(Data items)

■ ■ ■

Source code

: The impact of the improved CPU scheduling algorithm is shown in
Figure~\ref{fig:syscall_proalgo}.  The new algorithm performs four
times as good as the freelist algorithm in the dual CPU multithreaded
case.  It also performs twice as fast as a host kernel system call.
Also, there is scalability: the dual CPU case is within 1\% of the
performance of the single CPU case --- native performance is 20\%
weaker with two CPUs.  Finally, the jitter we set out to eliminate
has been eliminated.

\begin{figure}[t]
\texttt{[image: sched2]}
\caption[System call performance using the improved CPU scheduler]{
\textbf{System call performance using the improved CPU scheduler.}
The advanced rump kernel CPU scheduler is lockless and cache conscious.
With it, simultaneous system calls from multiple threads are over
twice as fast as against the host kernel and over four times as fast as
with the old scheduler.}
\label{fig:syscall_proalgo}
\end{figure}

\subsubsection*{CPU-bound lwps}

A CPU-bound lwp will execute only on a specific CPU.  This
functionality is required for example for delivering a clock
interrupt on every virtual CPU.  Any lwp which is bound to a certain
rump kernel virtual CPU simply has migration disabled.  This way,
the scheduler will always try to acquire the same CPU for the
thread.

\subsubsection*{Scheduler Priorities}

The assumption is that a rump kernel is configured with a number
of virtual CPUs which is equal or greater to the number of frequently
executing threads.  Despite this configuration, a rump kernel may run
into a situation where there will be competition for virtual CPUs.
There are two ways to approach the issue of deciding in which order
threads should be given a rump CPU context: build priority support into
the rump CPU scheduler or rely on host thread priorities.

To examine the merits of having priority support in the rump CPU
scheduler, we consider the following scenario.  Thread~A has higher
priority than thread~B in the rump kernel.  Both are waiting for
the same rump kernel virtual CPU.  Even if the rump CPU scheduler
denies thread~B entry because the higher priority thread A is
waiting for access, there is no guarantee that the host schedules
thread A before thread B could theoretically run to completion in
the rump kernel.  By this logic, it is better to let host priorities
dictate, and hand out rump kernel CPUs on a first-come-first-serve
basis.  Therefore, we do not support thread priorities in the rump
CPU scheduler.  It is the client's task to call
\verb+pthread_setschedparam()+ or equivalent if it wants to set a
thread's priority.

■ ■ ■

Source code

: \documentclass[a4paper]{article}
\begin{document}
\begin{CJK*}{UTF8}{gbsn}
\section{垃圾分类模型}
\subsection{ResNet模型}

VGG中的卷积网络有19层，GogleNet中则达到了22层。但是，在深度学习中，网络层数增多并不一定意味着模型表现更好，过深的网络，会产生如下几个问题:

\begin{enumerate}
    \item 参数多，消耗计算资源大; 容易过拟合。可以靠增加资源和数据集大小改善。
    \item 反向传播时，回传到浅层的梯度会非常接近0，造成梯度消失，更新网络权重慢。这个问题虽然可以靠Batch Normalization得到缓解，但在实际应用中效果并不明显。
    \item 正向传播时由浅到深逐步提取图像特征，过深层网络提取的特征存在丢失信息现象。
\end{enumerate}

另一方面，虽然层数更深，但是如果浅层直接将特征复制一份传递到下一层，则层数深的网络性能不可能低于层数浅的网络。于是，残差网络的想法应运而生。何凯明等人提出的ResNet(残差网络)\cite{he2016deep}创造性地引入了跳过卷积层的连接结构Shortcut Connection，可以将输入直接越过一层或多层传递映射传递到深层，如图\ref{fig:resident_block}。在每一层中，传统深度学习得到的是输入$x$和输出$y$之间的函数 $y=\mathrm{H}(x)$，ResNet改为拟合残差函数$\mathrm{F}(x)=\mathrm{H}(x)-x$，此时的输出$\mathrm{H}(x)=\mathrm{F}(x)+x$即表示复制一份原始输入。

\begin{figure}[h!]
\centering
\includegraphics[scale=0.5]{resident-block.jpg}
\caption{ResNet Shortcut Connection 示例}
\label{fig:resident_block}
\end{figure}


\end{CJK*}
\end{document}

■ ■ ■

# TASK GOAL
List the lines of the entries that include "will".

# SOLUTION TO THIS PROBLEM
A CPU-bound lwp will execute only on a specific CPU.  This
the scheduler will always try to acquire the same CPU for the
into a situation where there will be competition for virtual CPUs.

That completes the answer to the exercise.